Thanks for the clarification, Eric!
-preetam

On Mon, Jul 4, 2011 at 11:38 AM, Eric Yang <[email protected]> wrote:

> Yes, they are the same issue.  The corresponding chunk should have
> timestamp in front of INFO, but it is sending as hostname instead.
> There were two metrics got merged into one log entry during flush.
> Hence, the parser throws an exception for malformed entry, which was
> captured by the framework, and attempt to write malformed entry
> exception to HadoopMetricsInError.  HadoopMetricsInError is not a
> defined column family, therefore, you are seening this exception in
> the collector log.
>
> regards,
> Eric
>
> On Sun, Jul 3, 2011 at 10:28 PM, Preetam Patil <[email protected]>
> wrote:
> > Thanks for the prompt response!
> > Is this also the reason I'm seeing lots of errors of this type?
> > 2011-07-04 10:52:35,271 WARN btpool0-97 HBaseWriter -
> > org.apache.hadoop.hbase.client.RetriesExhaustedWithDetailsException:
> Failed
> > 1 action: NoSuchColumnFamilyException: 1 time, servers with issues:
> > chukwanode:49137,
> > at
> >
> org.apache.hadoop.hbase.client.HConnectionManager$HConnectionImplementation.processBatch(HConnectionManager.java:1223)
> > at
> >
> org.apache.hadoop.hbase.client.HConnectionManager$HConnectionImplementation.processBatchOfPuts(HConnectionManager.java:1237)
> > at org.apache.hadoop.hbase.client.HTable.flushCommits(HTable.java:819)
> > at org.apache.hadoop.hbase.client.HTable.doPut(HTable.java:675)
> > at org.apache.hadoop.hbase.client.HTable.put(HTable.java:665)
> > at
> >
> org.apache.hadoop.chukwa.datacollection.writer.hbase.HBaseWriter.add(HBaseWriter.java:203)
> > at
> >
> org.apache.hadoop.chukwa.datacollection.writer.SocketTeeWriter.add(SocketTeeWriter.java:252)
> > at
> >
> org.apache.hadoop.chukwa.datacollection.writer.PipelineStageWriter.add(PipelineStageWriter.java:41)
> > at
> >
> org.apache.hadoop.chukwa.datacollection.collector.servlet.ServletCollector.accept(ServletCollector.java:154)
> > From the debugger, the 'put' request is seen as:
> > row=clus1-datanode8-HadoopMetrics,
> families={(family=HadoopMetricsInError,
> >
> keyvalues=(clus1-datanode8-HadoopMetrics/HadoopMetricsInError:capp/1309756958715/Put/vlen=15,
> >
> clus1-datanode8-HadoopMetrics/HadoopMetricsInError:cchunkData/1309756958715/Put/vlen=585,
> >
> clus1-datanode8-HadoopMetrics/HadoopMetricsInError:cchunkException/1309756958715/Put/vlen=1977,
> >
> clus1-datanode8-HadoopMetrics/HadoopMetricsInError:csource/1309756958715/Put/vlen=15,
> >
> clus1-datanode8-HadoopMetrics/HadoopMetricsInError:ctags/1309756958715/Put/vlen=16)}]
> > I can see from the HBase schema that HadoopMetricsInError column family
> is
> > not there in any of the tables.
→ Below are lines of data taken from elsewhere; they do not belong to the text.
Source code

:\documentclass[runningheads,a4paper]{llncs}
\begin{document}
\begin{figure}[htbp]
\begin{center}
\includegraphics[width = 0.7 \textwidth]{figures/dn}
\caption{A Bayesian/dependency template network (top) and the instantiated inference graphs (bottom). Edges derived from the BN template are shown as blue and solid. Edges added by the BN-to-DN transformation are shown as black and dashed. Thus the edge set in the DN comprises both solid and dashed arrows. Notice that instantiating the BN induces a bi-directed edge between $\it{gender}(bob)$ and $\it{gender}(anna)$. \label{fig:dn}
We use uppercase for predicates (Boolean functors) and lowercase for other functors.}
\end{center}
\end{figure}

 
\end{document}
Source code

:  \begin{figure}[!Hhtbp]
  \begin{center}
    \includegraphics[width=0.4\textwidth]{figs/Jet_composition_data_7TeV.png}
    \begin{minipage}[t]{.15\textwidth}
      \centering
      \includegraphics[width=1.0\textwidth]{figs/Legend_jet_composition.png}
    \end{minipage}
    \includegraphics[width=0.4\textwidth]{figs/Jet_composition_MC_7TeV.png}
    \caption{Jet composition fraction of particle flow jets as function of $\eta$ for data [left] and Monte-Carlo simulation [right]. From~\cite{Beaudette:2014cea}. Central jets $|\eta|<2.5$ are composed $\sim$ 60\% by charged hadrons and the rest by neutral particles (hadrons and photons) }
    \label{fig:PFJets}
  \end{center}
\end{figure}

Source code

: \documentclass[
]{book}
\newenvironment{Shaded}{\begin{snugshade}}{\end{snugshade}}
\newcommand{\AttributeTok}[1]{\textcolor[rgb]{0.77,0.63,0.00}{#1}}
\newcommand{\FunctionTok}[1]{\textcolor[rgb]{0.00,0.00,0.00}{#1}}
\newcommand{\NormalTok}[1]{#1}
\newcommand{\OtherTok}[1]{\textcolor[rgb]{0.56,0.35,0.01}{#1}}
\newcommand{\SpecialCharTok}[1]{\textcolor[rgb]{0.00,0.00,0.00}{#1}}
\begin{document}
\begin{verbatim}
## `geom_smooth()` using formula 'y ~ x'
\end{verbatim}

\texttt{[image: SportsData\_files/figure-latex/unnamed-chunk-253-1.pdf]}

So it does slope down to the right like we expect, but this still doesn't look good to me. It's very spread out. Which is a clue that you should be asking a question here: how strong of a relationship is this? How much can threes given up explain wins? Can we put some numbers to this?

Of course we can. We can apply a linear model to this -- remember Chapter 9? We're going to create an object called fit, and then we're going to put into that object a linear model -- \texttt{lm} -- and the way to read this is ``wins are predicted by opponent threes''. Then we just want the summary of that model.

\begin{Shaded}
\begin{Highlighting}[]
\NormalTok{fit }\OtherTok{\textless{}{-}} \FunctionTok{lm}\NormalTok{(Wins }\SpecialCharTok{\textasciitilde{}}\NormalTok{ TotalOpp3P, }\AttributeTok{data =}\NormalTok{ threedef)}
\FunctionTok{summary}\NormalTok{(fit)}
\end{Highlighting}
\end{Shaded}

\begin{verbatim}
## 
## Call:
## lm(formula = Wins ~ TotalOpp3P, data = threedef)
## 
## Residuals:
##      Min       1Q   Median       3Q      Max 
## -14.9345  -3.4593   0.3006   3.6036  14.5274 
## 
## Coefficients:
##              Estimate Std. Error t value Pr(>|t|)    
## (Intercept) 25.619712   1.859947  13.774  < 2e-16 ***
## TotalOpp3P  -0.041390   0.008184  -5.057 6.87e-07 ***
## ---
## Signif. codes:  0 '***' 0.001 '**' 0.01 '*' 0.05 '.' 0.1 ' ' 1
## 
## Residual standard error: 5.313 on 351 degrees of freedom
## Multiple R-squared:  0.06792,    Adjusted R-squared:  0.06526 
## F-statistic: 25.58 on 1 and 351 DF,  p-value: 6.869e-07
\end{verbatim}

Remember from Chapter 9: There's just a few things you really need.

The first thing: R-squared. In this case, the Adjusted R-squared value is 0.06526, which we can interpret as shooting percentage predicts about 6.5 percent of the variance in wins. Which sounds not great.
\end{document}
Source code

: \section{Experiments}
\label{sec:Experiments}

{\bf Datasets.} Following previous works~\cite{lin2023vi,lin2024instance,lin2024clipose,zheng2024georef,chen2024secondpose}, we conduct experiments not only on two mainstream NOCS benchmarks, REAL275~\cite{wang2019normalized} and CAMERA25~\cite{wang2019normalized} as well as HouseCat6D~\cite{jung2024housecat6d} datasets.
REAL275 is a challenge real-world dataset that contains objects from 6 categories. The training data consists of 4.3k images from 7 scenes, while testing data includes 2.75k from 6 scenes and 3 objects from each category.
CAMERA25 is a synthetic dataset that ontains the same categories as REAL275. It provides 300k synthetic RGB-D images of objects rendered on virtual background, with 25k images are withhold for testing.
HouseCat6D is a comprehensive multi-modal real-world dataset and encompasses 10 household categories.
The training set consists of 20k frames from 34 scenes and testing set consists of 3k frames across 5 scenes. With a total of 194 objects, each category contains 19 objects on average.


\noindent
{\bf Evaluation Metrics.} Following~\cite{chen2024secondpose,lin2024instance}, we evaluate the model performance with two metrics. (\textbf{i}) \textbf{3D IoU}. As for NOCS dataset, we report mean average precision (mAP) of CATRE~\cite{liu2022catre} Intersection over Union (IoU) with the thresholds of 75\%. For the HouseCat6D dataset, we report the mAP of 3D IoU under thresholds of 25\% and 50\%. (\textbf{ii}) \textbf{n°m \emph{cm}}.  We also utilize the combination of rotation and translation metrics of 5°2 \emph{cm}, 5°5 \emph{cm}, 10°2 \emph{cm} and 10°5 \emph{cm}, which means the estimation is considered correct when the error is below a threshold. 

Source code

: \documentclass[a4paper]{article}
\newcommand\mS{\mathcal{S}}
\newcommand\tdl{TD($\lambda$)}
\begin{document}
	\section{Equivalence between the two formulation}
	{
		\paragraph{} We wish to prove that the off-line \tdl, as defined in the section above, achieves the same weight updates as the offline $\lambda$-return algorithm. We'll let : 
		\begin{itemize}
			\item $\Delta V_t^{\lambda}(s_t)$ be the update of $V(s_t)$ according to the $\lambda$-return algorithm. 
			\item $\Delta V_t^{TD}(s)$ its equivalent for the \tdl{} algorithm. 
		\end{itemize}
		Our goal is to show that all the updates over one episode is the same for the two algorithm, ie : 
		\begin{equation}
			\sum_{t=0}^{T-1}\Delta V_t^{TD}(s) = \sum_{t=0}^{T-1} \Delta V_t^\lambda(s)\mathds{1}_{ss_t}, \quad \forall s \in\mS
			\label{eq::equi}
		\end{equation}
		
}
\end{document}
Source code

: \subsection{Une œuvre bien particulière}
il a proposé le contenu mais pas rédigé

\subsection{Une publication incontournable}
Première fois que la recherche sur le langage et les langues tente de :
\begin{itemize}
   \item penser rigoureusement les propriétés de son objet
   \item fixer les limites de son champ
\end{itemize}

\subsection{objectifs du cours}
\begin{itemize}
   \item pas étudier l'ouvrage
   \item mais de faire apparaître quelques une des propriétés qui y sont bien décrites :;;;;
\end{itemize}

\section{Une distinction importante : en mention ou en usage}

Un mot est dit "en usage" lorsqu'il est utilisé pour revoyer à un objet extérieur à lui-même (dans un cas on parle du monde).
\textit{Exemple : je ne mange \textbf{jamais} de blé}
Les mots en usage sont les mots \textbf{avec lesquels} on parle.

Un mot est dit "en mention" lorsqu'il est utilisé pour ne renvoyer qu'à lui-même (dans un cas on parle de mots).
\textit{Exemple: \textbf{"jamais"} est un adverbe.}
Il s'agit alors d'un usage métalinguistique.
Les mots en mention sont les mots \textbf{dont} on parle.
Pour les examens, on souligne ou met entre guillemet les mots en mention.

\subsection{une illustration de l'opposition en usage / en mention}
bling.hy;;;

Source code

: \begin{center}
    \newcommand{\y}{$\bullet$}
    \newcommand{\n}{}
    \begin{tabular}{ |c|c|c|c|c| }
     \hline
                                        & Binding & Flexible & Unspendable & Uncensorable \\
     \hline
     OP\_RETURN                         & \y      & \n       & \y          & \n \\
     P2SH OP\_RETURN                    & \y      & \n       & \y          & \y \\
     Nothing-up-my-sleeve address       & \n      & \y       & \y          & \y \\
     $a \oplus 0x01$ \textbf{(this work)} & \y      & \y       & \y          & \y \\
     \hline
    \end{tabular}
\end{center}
The corresponding chunk is:
> > clus1-datanode8:clus1-datanode8: INFO chukwa.metrics.rpc:
> >
> {"rpcAuthorizationSuccesses":9,"port":"58148","rpcAuthorizationFailures":0,"recordName":"metrics","ReceivedBytes":90903,"chukwa_timestamp":1309517476828,"RpcQueueTime_num_ops":174,"RpcProcessingTime_num_ops":174,"rpcAuthenticationFailures":0,"period":60,"RpcQueueTime_avg_time":0,"SentBytes":8177,"NumOpenConnections":0,"callQueueLen":0,"rpcAuthenticationSuccesses":0,"hostName":"clus1-datanode8","RpcProcessingTime_avg_time":0,"contextName":"rpc"}
> > Thanks,
> > -preetam
> > On Mon, Jul 4, 2011 at 10:34 AM, Eric Yang <[email protected]> wrote:
> >>
> >> Hi,
> >>
> >> This is actually not a chukwa error.  Hadoop metrics context injects
> >> errors like this for jvm metrics, when system is under stress.  This
> >> issue should be addressed in Hadoop Metrics V2 in Hadoop v0.23.
> >>
> >> regards,
> >> Eric
> >>
> >> On Sun, Jul 3, 2011 at 9:40 PM, Preetam Patil <[email protected]>
> >> wrote:
> >> > Hi,
> >> > I'm noticing a strange behavior in the chukwa collector that is
> causing
> >> > the
> >> > parsers to fail. When a large number of events are coming to the
> >> > collector,
> >> > the event entries get kind of jumbled up (date missing, two entries
> >> > getting
> >> > interleaved, two events getting passed as a single chunk, etc). As a
> >> > result,
> >> > the HadoopMetricsProcessor throws a NullPointerException because the
> >> > parser
> >> > returns a null object for a chunk. I have noticed that in all cases of
> >> > this
> >> > error, chukwa.metrics.jvm is involved. But it does not occur on every
> >> > instance of chukwa.metrics.jvm event being received.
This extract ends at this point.